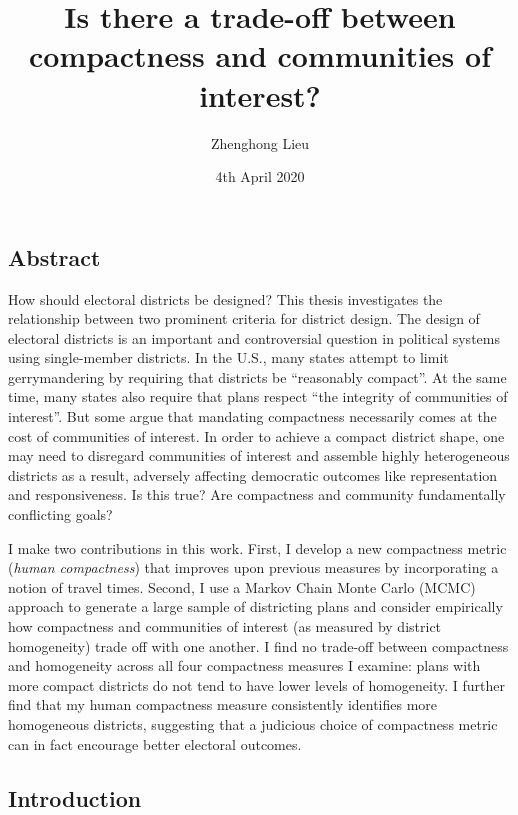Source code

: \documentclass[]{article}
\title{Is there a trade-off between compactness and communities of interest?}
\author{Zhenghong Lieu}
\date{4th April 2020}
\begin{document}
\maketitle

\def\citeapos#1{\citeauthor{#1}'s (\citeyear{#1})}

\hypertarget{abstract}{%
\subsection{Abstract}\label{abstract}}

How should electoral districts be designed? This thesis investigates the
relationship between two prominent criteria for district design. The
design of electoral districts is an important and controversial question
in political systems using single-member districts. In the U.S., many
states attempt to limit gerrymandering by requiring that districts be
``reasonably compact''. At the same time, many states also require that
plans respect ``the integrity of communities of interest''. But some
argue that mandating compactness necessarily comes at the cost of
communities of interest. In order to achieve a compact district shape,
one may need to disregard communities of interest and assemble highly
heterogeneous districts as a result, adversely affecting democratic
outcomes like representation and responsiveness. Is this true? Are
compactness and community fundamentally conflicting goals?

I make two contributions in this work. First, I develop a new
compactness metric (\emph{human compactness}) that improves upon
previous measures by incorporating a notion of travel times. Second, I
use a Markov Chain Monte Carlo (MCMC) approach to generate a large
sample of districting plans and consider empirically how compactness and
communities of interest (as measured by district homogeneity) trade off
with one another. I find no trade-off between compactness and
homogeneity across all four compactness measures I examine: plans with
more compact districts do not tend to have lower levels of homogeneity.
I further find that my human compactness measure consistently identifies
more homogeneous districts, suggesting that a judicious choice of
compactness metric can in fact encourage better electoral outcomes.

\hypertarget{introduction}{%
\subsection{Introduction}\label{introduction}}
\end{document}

##############################

EXERCISE PROMPT: Nothing but the exact lines of the data above, from the line containing "more homogeneous districts, suggesting" through the last, should appear in the answer.

RESULT BELOW:
more homogeneous districts, suggesting that a judicious choice of
compactness metric can in fact encourage better electoral outcomes.

\hypertarget{introduction}{%
\subsection{Introduction}\label{introduction}}
\end{document}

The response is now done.